**Dataset records**
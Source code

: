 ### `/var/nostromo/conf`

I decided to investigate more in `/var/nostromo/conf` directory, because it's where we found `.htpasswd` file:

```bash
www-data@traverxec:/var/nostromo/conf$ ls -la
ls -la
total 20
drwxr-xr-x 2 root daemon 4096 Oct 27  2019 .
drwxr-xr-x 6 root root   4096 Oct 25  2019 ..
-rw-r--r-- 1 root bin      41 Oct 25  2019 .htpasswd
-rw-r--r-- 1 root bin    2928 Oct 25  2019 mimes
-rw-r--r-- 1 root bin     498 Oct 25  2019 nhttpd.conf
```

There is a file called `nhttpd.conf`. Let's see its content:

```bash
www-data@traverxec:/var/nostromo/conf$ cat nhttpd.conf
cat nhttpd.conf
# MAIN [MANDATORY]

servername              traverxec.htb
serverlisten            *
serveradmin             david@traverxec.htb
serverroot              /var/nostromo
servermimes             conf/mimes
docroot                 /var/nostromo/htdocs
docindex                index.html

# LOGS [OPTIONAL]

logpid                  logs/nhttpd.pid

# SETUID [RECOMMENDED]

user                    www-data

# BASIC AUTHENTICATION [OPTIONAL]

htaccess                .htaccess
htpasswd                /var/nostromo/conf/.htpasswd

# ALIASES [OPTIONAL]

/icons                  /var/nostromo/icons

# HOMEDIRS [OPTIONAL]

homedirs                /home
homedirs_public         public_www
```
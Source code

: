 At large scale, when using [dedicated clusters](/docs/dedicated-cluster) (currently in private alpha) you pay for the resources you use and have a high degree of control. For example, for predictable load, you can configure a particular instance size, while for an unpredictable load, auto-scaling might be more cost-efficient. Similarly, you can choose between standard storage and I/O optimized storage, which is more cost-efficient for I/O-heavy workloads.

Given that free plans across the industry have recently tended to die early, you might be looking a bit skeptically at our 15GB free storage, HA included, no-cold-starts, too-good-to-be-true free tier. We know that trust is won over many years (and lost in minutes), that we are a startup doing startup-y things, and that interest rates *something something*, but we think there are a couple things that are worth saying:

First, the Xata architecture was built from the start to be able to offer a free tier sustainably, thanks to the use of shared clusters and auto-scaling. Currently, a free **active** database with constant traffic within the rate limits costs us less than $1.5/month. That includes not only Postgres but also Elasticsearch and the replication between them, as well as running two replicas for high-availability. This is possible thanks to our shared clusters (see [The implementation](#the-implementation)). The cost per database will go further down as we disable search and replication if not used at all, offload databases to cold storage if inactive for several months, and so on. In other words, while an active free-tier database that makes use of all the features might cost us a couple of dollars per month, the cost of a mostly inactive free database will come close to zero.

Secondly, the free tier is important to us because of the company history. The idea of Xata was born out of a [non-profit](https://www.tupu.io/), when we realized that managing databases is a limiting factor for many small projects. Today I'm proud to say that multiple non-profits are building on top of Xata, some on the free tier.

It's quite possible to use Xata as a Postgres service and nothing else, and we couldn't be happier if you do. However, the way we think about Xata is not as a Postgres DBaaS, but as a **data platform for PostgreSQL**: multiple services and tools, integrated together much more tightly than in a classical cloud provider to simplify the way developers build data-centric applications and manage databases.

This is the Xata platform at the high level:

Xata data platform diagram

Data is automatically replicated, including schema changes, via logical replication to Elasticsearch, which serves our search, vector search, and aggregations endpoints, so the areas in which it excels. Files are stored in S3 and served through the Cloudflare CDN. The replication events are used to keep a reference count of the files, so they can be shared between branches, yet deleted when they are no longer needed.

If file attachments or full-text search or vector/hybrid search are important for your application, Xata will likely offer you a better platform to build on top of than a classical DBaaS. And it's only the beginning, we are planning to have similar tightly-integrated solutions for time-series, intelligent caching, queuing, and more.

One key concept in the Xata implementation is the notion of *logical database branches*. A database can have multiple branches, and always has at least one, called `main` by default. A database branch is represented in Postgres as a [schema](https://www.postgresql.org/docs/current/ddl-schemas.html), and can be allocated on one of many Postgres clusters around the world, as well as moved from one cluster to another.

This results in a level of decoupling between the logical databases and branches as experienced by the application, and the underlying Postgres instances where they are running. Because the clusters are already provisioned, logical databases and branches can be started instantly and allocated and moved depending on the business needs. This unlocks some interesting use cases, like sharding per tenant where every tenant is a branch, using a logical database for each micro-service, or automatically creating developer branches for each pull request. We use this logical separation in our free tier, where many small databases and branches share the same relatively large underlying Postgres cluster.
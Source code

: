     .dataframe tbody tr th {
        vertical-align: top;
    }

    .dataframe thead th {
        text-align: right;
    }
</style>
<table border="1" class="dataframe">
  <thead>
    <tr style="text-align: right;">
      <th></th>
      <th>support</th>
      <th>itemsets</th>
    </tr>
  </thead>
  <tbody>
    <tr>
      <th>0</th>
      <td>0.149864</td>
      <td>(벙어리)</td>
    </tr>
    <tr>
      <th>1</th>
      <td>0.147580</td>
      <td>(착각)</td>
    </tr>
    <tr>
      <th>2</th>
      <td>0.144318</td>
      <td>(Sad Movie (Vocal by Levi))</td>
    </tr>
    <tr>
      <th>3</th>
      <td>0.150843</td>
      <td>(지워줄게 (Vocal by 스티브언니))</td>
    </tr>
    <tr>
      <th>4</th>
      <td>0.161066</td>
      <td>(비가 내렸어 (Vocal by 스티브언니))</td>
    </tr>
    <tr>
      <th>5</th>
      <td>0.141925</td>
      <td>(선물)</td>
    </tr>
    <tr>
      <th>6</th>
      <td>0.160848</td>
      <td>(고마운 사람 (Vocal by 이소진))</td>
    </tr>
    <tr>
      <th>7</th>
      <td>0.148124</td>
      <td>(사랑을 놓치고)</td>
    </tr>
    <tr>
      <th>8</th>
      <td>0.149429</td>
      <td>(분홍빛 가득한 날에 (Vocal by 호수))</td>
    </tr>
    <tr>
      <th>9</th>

**Exercise**
List the lines of the records where "dataframe" occurs.

**Exercise solution**
:     .dataframe tbody tr th {
    .dataframe thead th {
<table border="1" class="dataframe">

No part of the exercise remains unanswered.